## [Saved entries]
------------------------------------------------------------------------

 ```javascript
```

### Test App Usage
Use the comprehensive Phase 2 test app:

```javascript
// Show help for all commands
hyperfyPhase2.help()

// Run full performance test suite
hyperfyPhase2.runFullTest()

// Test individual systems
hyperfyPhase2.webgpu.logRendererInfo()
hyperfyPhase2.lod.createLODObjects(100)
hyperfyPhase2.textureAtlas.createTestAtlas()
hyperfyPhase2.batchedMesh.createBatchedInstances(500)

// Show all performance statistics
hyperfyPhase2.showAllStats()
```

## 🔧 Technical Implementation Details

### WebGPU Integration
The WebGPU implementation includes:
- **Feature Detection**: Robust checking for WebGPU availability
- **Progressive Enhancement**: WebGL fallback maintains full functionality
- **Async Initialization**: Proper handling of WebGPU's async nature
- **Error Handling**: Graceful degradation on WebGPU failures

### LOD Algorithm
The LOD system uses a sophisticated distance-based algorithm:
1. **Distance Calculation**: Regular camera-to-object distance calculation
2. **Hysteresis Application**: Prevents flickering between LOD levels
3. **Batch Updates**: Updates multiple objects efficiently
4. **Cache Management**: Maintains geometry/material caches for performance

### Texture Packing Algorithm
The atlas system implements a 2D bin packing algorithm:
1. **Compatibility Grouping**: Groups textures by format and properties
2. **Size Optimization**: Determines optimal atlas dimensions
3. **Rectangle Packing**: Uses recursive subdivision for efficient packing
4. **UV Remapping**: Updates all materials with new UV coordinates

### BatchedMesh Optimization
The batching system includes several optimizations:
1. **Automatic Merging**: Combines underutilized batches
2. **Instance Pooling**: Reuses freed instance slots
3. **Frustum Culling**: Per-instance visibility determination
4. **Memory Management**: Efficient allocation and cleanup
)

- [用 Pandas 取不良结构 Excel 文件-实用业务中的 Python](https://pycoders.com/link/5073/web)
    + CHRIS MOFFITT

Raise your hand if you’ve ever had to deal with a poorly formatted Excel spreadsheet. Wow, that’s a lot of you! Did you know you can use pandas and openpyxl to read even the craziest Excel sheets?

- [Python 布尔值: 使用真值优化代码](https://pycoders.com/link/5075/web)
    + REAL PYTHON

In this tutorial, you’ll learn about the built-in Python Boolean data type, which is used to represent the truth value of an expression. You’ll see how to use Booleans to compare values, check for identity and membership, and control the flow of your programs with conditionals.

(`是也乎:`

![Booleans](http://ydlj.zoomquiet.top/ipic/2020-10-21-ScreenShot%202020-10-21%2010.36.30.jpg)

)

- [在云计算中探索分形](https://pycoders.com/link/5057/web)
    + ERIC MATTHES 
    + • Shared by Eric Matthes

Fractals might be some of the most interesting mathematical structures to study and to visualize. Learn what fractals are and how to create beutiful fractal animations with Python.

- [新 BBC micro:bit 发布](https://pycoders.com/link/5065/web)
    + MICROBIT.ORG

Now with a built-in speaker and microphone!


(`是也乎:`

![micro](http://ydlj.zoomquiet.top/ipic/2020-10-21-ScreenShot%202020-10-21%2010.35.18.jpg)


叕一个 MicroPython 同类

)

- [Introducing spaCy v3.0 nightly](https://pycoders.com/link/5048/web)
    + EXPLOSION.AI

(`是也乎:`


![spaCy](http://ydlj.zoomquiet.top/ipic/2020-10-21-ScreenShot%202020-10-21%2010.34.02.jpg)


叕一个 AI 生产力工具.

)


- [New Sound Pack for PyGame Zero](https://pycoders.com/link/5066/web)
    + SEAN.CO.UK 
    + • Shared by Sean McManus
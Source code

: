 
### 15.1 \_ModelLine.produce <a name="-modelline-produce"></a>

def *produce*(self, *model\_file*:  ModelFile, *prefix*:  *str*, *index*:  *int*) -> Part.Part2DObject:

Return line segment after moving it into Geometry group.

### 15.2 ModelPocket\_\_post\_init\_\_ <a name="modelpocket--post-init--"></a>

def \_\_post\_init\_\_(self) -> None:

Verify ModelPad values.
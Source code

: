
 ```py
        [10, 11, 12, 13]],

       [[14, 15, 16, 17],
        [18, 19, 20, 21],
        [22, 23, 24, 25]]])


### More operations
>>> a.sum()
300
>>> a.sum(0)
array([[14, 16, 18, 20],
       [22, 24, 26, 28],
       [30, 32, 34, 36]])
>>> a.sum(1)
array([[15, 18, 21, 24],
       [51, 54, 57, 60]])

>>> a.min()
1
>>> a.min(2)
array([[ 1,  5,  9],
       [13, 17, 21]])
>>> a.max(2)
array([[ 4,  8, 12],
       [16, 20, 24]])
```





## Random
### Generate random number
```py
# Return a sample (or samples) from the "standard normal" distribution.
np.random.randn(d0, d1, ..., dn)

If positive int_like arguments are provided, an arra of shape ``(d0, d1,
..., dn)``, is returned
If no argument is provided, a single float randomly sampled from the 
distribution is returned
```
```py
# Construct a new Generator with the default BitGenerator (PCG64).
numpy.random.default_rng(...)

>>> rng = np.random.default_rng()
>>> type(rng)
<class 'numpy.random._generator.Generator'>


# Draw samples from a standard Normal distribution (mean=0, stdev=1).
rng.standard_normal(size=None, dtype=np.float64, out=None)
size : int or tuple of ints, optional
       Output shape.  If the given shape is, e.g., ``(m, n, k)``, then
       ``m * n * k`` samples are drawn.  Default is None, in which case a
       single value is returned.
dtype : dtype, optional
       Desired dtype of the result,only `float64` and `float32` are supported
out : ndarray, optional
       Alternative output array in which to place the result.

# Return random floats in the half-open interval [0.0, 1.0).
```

------------------------------------------------------------------------

Copy down the complete data exactly as supplied.

## [RESULT]
 ```javascript
```

### Test App Usage
Use the comprehensive Phase 2 test app:

```javascript
// Show help for all commands
hyperfyPhase2.help()

// Run full performance test suite
hyperfyPhase2.runFullTest()

// Test individual systems
hyperfyPhase2.webgpu.logRendererInfo()
hyperfyPhase2.lod.createLODObjects(100)
hyperfyPhase2.textureAtlas.createTestAtlas()
hyperfyPhase2.batchedMesh.createBatchedInstances(500)

// Show all performance statistics
hyperfyPhase2.showAllStats()
```

## 🔧 Technical Implementation Details

### WebGPU Integration
The WebGPU implementation includes:
- **Feature Detection**: Robust checking for WebGPU availability
- **Progressive Enhancement**: WebGL fallback maintains full functionality
- **Async Initialization**: Proper handling of WebGPU's async nature
- **Error Handling**: Graceful degradation on WebGPU failures

### LOD Algorithm
The LOD system uses a sophisticated distance-based algorithm:
1. **Distance Calculation**: Regular camera-to-object distance calculation
2. **Hysteresis Application**: Prevents flickering between LOD levels
3. **Batch Updates**: Updates multiple objects efficiently
4. **Cache Management**: Maintains geometry/material caches for performance

### Texture Packing Algorithm
The atlas system implements a 2D bin packing algorithm:
1. **Compatibility Grouping**: Groups textures by format and properties
2. **Size Optimization**: Determines optimal atlas dimensions
3. **Rectangle Packing**: Uses recursive subdivision for efficient packing
4. **UV Remapping**: Updates all materials with new UV coordinates

### BatchedMesh Optimization
The batching system includes several optimizations:
1. **Automatic Merging**: Combines underutilized batches
2. **Instance Pooling**: Reuses freed instance slots
3. **Frustum Culling**: Per-instance visibility determination
4. **Memory Management**: Efficient allocation and cleanup
)

- [用 Pandas 取不良结构 Excel 文件-实用业务中的 Python](https://pycoders.com/link/5073/web)
    + CHRIS MOFFITT

Raise your hand if you’ve ever had to deal with a poorly formatted Excel spreadsheet. Wow, that’s a lot of you! Did you know you can use pandas and openpyxl to read even the craziest Excel sheets?

- [Python 布尔值: 使用真值优化代码](https://pycoders.com/link/5075/web)
    + REAL PYTHON

In this tutorial, you’ll learn about the built-in Python Boolean data type, which is used to represent the truth value of an expression. You’ll see how to use Booleans to compare values, check for identity and membership, and control the flow of your programs with conditionals.

(`是也乎:`

![Booleans](http://ydlj.zoomquiet.top/ipic/2020-10-21-ScreenShot%202020-10-21%2010.36.30.jpg)

)

- [在云计算中探索分形](https://pycoders.com/link/5057/web)
    + ERIC MATTHES 
    + • Shared by Eric Matthes

Fractals might be some of the most interesting mathematical structures to study and to visualize. Learn what fractals are and how to create beutiful fractal animations with Python.

- [新 BBC micro:bit 发布](https://pycoders.com/link/5065/web)
    + MICROBIT.ORG

Now with a built-in speaker and microphone!


(`是也乎:`

![micro](http://ydlj.zoomquiet.top/ipic/2020-10-21-ScreenShot%202020-10-21%2010.35.18.jpg)


叕一个 MicroPython 同类

)

- [Introducing spaCy v3.0 nightly](https://pycoders.com/link/5048/web)
    + EXPLOSION.AI

(`是也乎:`


![spaCy](http://ydlj.zoomquiet.top/ipic/2020-10-21-ScreenShot%202020-10-21%2010.34.02.jpg)


叕一个 AI 生产力工具.

)


- [New Sound Pack for PyGame Zero](https://pycoders.com/link/5066/web)
    + SEAN.CO.UK 
    + • Shared by Sean McManus
Source code

: 
### 15.1 \_ModelLine.produce <a name="-modelline-produce"></a>

def *produce*(self, *model\_file*:  ModelFile, *prefix*:  *str*, *index*:  *int*) -> Part.Part2DObject:

Return line segment after moving it into Geometry group.

### 15.2 ModelPocket\_\_post\_init\_\_ <a name="modelpocket--post-init--"></a>

def \_\_post\_init\_\_(self) -> None:

Verify ModelPad values.
Source code

:
 ```py
        [10, 11, 12, 13]],

       [[14, 15, 16, 17],
        [18, 19, 20, 21],
        [22, 23, 24, 25]]])


### More operations
>>> a.sum()
300
>>> a.sum(0)
array([[14, 16, 18, 20],
       [22, 24, 26, 28],
       [30, 32, 34, 36]])
>>> a.sum(1)
array([[15, 18, 21, 24],
       [51, 54, 57, 60]])

>>> a.min()
1
>>> a.min(2)
array([[ 1,  5,  9],
       [13, 17, 21]])
>>> a.max(2)
array([[ 4,  8, 12],
       [16, 20, 24]])
```





## Random
### Generate random number
```py
# Return a sample (or samples) from the "standard normal" distribution.
np.random.randn(d0, d1, ..., dn)

If positive int_like arguments are provided, an arra of shape ``(d0, d1,
..., dn)``, is returned
If no argument is provided, a single float randomly sampled from the 
distribution is returned
```
```py
# Construct a new Generator with the default BitGenerator (PCG64).
numpy.random.default_rng(...)

>>> rng = np.random.default_rng()
>>> type(rng)
<class 'numpy.random._generator.Generator'>


# Draw samples from a standard Normal distribution (mean=0, stdev=1).
rng.standard_normal(size=None, dtype=np.float64, out=None)
size : int or tuple of ints, optional
       Output shape.  If the given shape is, e.g., ``(m, n, k)``, then
       ``m * n * k`` samples are drawn.  Default is None, in which case a
       single value is returned.
dtype : dtype, optional
       Desired dtype of the result,only `float64` and `float32` are supported
out : ndarray, optional
       Alternative output array in which to place the result.

# Return random floats in the half-open interval [0.0, 1.0).
```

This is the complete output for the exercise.